## Given information
=== Section Start ===
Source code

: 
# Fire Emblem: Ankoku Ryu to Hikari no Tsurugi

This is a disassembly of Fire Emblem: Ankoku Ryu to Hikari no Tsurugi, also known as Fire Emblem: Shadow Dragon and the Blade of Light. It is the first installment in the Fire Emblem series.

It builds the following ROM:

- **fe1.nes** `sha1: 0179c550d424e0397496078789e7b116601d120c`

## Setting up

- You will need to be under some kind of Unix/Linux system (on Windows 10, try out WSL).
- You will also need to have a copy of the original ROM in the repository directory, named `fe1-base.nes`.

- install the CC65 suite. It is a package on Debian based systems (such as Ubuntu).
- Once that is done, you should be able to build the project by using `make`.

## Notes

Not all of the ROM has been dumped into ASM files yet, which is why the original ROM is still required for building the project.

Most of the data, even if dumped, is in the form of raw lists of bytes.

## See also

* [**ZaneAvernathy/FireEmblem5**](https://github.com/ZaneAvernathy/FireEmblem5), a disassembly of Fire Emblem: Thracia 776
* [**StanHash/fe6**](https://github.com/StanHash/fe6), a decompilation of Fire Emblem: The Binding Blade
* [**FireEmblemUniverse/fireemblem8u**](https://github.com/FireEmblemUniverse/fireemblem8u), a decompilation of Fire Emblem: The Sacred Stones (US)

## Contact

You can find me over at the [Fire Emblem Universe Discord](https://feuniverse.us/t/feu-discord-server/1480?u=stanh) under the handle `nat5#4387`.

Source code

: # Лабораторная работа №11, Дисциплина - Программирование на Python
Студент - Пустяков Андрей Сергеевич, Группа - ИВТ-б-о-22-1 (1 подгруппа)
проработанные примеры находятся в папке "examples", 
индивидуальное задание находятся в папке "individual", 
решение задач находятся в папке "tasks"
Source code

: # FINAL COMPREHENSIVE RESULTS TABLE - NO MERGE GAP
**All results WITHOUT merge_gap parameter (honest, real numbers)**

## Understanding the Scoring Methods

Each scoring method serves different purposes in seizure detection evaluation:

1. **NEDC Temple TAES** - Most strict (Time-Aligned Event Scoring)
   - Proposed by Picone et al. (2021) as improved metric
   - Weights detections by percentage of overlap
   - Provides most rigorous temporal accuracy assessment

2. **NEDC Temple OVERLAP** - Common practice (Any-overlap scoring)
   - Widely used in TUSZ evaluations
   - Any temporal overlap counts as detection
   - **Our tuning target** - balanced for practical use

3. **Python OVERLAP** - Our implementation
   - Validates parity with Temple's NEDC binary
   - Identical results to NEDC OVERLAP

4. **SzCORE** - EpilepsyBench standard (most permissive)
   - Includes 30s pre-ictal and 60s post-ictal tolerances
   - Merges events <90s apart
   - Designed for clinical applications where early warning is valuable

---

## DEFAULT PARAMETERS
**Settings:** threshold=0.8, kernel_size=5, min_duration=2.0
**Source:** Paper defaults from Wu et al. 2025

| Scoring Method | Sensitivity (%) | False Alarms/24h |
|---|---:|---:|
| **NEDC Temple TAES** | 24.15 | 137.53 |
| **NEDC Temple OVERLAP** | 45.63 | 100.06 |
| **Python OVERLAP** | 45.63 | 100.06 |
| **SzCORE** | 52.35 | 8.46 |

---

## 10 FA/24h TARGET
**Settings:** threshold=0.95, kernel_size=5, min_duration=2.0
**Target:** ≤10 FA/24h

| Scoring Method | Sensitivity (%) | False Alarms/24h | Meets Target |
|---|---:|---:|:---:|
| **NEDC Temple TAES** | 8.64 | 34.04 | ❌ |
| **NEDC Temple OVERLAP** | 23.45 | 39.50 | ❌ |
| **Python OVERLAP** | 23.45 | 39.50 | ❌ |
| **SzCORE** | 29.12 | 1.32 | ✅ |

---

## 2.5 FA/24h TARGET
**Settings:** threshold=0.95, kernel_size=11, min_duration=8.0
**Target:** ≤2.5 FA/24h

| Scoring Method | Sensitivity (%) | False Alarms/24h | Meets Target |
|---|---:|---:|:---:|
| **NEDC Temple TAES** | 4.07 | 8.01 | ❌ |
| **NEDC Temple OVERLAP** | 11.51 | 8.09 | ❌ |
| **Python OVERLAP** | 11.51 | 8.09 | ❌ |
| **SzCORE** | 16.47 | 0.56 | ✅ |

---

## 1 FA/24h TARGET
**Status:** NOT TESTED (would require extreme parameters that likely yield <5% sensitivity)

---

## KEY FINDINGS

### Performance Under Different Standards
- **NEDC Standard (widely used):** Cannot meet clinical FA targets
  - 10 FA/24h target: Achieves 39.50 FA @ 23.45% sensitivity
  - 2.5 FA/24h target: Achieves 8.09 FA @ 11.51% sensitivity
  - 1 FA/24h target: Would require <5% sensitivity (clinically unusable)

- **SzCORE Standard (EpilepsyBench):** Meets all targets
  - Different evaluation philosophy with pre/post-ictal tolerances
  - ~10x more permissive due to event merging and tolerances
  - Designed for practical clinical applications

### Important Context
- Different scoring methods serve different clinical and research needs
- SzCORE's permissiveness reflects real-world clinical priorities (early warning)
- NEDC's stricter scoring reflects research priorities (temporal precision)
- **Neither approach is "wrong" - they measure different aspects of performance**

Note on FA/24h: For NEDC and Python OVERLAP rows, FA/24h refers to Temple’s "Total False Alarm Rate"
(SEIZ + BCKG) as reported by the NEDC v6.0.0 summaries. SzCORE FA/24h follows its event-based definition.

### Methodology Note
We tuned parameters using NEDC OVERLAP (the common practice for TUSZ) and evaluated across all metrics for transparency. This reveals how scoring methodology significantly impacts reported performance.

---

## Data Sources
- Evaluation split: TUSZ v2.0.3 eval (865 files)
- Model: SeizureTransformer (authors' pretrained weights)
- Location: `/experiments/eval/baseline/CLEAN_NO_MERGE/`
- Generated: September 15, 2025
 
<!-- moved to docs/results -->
=== Section End ===
## What the task requires
The expected output is exactly the lines of the listing above between the line holding "индивидуальное задание находятся" and the line holding "1. **NEDC Temple", inclusive.

## Result for this exercise
индивидуальное задание находятся в папке "individual", 
решение задач находятся в папке "tasks"
Source code

: # FINAL COMPREHENSIVE RESULTS TABLE - NO MERGE GAP
**All results WITHOUT merge_gap parameter (honest, real numbers)**

## Understanding the Scoring Methods

Each scoring method serves different purposes in seizure detection evaluation:

1. **NEDC Temple TAES** - Most strict (Time-Aligned Event Scoring)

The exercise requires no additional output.